Мысли о ней не покидали меня. Неожиданно возникшее чувство солидарности не позволяло дольше оставаться равнодушным к ее судьбе, поскольку и моя собственная вдруг оказалась сопричастной. Сегодня и с ней, и со мной обошлись несправедливо. Сегодня ее и меня избили, унизив ни за что. Кто-то решил воспользоваться безнаказанностью, в поисках жертвы ткнул пальцем в небо, – и жребий пал на нас. Так нас с Генкой еще и ограбили, уничтожив молоко и лишив еды! Хотя ее, конечно, тоже. Не важно, что по другой причине. Результат один. Как же хочется отомстить! Насолить, напакостить, сделать что-нибудь эдакое гадкое, чтобы всё, что они творят, возвернулось с лихвой. Представился бы такой случай, – было бы здорово…

– Искупаемся? – предложил я.

– Не знаю, – ответил он, – честно говоря, мне не очень хорошо.

Я прикоснулся ко лбу Генки и точно: он совсем был горячим.

– Да ты, брат, заболел, – сочувствуя, произнес я, – давай-ка домой, а то твоя бабушка, верно, испереживалась.

Баба Галя, услышав о нашем неудачном походе за молоком, еще долгое время, ругаясь, посылала всевозможные проклятья на головы бессердечных полицаев, а под конец пообещала сходить к знакомой гадалке, – якобы настоящих цыганских кровей, – и попросить, чтоб та на них порчу навела. Затем, подуставши, махнула рукой, сказала: «Бесы они. Черт им судья» и пошла на кухню валерьяны в стакан накапать. Генка лежал в постели и, прижав мокрое полотенце ко лбу, изредка постанывал в такт бабушкиному праведному возмущению.
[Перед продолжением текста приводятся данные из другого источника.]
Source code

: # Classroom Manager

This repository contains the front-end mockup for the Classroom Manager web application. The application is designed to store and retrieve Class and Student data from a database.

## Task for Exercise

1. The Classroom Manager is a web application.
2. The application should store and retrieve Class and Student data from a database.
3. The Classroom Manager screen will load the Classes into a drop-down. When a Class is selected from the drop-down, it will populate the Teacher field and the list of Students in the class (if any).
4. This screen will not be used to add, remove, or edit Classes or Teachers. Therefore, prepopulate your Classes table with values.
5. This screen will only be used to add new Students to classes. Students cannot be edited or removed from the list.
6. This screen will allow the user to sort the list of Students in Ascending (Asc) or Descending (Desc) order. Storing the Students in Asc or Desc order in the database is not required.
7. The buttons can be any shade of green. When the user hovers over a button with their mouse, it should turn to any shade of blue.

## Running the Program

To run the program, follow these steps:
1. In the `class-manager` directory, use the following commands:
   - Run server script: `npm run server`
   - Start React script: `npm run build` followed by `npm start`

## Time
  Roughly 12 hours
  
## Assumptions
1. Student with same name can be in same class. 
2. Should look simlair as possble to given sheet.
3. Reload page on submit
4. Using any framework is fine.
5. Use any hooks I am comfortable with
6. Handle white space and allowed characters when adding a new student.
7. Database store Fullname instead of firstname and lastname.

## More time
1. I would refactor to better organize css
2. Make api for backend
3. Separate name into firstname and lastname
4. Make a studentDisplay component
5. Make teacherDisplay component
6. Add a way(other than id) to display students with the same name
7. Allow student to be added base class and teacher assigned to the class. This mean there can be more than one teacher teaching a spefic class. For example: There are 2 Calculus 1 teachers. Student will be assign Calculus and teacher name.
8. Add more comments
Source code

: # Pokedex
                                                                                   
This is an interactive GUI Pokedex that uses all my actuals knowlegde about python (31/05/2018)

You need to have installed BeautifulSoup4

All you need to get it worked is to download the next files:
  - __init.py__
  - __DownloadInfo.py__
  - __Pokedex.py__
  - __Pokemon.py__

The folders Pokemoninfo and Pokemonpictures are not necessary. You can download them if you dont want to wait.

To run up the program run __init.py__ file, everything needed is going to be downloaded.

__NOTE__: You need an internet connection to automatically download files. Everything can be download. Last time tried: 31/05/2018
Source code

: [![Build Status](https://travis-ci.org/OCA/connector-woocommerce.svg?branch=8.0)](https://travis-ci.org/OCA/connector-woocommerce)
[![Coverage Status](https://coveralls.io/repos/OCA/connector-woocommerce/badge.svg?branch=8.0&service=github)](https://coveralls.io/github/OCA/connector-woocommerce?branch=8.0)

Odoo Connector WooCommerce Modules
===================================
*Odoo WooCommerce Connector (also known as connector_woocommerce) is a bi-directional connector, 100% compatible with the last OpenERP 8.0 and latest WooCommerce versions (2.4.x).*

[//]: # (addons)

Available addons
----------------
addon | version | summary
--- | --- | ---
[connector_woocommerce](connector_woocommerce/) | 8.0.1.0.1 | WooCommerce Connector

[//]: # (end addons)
Что ж… молоко не донесли, оладий не поели, придется домой голодным топать. Распрощавшись с Генкой и его бабушкой, я пообещал назавтра взять у матери горчичники и отправился домой, размышляя о том, что будет, если мы снова нарвемся на этих двух полицаев. Думаю, не поздоровится. Теперь придется площадь аккуратно обходить. Хотя, не вечно же им там торчать. А вдруг это именно их патрульный пост? И если все-таки поймают? Не убьют же! Но изобьют – это точно. А может, в полицейский участок заберут да там добавят. И не пожалуешься никому. Все сами боятся. Эх, скорее бы Красная Армия разбила этих проклятых немцев. Под Киевом, говорят, наши крепко их бьют. Ничего, добьют. Обязательно добьют. Немцам Киев никогда не взять! А оттуда прямая дорога к нам. Сто километров с небольшим. А что такое сто километров для Красной Армии? Пустяк! Вот тогда-то мы всем этим гадам и предъявим. За все ответят! Когда наши вернутся, я даже участковому Кошкину буду рад, – хоть он и сволочь! Но если он нас от немцев и полицаев избавит, я все ему прощу. Так и скажу: «За освобождение нашего города заслужили вы, товарищ Кошкин, низкий поклон и мое личное прощение». Да. Именно так я ему и скажу.